• _Entries shown_:

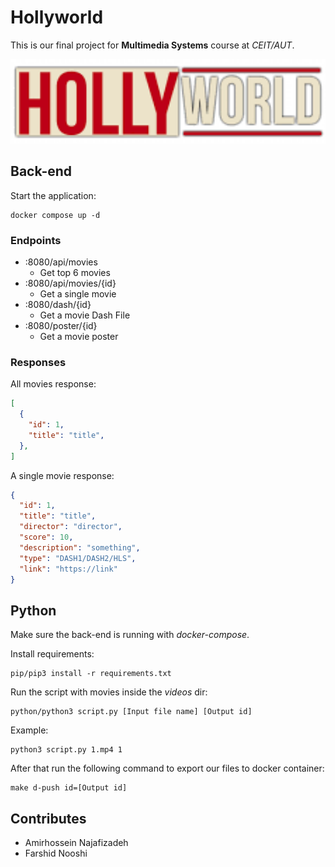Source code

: # Hollyworld

This is our final project for **Multimedia Systems** course at _CEIT/AUT_.

<p align="center">
    <img src="assets/logo.png" width="700" />
</p> 

## Back-end
Start the application:
```shell
docker compose up -d
```

### Endpoints
- :8080/api/movies
  - Get top 6 movies
- :8080/api/movies/{id}
  - Get a single movie
- :8080/dash/{id}
  - Get a movie Dash File
- :8080/poster/{id}
  - Get a movie poster

### Responses
All movies response:
```json
[
  {
    "id": 1,
    "title": "title",
  },
]
```

A single movie response:
```json
{
  "id": 1,
  "title": "title",
  "director": "director",
  "score": 10,
  "description": "something",
  "type": "DASH1/DASH2/HLS",
  "link": "https://link"
}
```

## Python
Make sure the back-end is running with _docker-compose_.

Install requirements:
```shell
pip/pip3 install -r requirements.txt
```

Run the script with movies inside the _videos_ dir:
```shell
python/python3 script.py [Input file name] [Output id]
```

Example:
```shell
python3 script.py 1.mp4 1
```

After that run the following command to export our files to docker container:
```shell
make d-push id=[Output id]
```

## Contributes
- Amirhossein Najafizadeh
- Farshid Nooshi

• _What is needed_:
What you return must be the lines from the line holding "After that run" through the final line of the material, word for word, and nothing more.

• _Exercise solution_:
After that run the following command to export our files to docker container:
```shell
make d-push id=[Output id]
```

## Contributes
- Amirhossein Najafizadeh
- Farshid Nooshi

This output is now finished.